What you need to do: Take the records underneath and set them down exactly.

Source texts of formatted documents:
※

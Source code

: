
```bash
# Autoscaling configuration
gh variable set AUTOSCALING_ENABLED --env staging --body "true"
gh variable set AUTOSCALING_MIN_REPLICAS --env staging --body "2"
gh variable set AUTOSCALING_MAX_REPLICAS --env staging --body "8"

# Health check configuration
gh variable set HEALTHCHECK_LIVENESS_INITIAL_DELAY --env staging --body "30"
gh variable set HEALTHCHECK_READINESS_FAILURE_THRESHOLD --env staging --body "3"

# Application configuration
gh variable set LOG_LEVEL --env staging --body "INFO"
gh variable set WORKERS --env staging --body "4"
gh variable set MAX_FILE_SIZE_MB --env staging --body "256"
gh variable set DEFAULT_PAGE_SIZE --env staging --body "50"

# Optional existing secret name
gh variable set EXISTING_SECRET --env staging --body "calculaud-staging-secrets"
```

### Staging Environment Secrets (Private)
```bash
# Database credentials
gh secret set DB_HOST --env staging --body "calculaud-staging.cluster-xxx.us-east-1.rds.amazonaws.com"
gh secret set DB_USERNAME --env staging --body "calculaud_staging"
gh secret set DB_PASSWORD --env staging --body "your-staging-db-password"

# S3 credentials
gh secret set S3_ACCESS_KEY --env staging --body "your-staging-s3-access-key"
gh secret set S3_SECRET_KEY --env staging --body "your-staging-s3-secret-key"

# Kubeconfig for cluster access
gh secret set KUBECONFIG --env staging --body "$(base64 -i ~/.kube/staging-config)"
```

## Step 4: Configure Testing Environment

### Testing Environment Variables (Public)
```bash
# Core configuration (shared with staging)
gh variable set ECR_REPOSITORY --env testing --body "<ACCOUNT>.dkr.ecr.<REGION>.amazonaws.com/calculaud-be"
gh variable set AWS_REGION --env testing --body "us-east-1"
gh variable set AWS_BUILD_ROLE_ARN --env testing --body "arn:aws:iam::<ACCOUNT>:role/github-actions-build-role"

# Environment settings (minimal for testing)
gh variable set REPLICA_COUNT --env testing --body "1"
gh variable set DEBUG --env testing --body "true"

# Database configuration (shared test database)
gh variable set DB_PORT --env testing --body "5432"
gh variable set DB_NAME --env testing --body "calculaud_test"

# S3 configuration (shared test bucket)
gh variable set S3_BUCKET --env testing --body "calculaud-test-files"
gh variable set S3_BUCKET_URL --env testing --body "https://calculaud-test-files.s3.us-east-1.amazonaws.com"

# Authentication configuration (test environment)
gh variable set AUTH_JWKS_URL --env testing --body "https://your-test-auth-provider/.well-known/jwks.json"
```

※

Exercise solution:
Source code

:
```bash
# Autoscaling configuration
gh variable set AUTOSCALING_ENABLED --env staging --body "true"
gh variable set AUTOSCALING_MIN_REPLICAS --env staging --body "2"
gh variable set AUTOSCALING_MAX_REPLICAS --env staging --body "8"

# Health check configuration
gh variable set HEALTHCHECK_LIVENESS_INITIAL_DELAY --env staging --body "30"
gh variable set HEALTHCHECK_READINESS_FAILURE_THRESHOLD --env staging --body "3"

# Application configuration
gh variable set LOG_LEVEL --env staging --body "INFO"
gh variable set WORKERS --env staging --body "4"
gh variable set MAX_FILE_SIZE_MB --env staging --body "256"
gh variable set DEFAULT_PAGE_SIZE --env staging --body "50"

# Optional existing secret name
gh variable set EXISTING_SECRET --env staging --body "calculaud-staging-secrets"
```

### Staging Environment Secrets (Private)
```bash
# Database credentials
gh secret set DB_HOST --env staging --body "calculaud-staging.cluster-xxx.us-east-1.rds.amazonaws.com"
gh secret set DB_USERNAME --env staging --body "calculaud_staging"
gh secret set DB_PASSWORD --env staging --body "your-staging-db-password"

# S3 credentials
gh secret set S3_ACCESS_KEY --env staging --body "your-staging-s3-access-key"
gh secret set S3_SECRET_KEY --env staging --body "your-staging-s3-secret-key"

# Kubeconfig for cluster access
gh secret set KUBECONFIG --env staging --body "$(base64 -i ~/.kube/staging-config)"
```

## Step 4: Configure Testing Environment

### Testing Environment Variables (Public)
```bash
# Core configuration (shared with staging)
gh variable set ECR_REPOSITORY --env testing --body "<ACCOUNT>.dkr.ecr.<REGION>.amazonaws.com/calculaud-be"
gh variable set AWS_REGION --env testing --body "us-east-1"
gh variable set AWS_BUILD_ROLE_ARN --env testing --body "arn:aws:iam::<ACCOUNT>:role/github-actions-build-role"

# Environment settings (minimal for testing)
gh variable set REPLICA_COUNT --env testing --body "1"
gh variable set DEBUG --env testing --body "true"

# Database configuration (shared test database)
gh variable set DB_PORT --env testing --body "5432"
gh variable set DB_NAME --env testing --body "calculaud_test"

# S3 configuration (shared test bucket)
gh variable set S3_BUCKET --env testing --body "calculaud-test-files"
gh variable set S3_BUCKET_URL --env testing --body "https://calculaud-test-files.s3.us-east-1.amazonaws.com"

# Authentication configuration (test environment)
gh variable set AUTH_JWKS_URL --env testing --body "https://your-test-auth-provider/.well-known/jwks.json"
```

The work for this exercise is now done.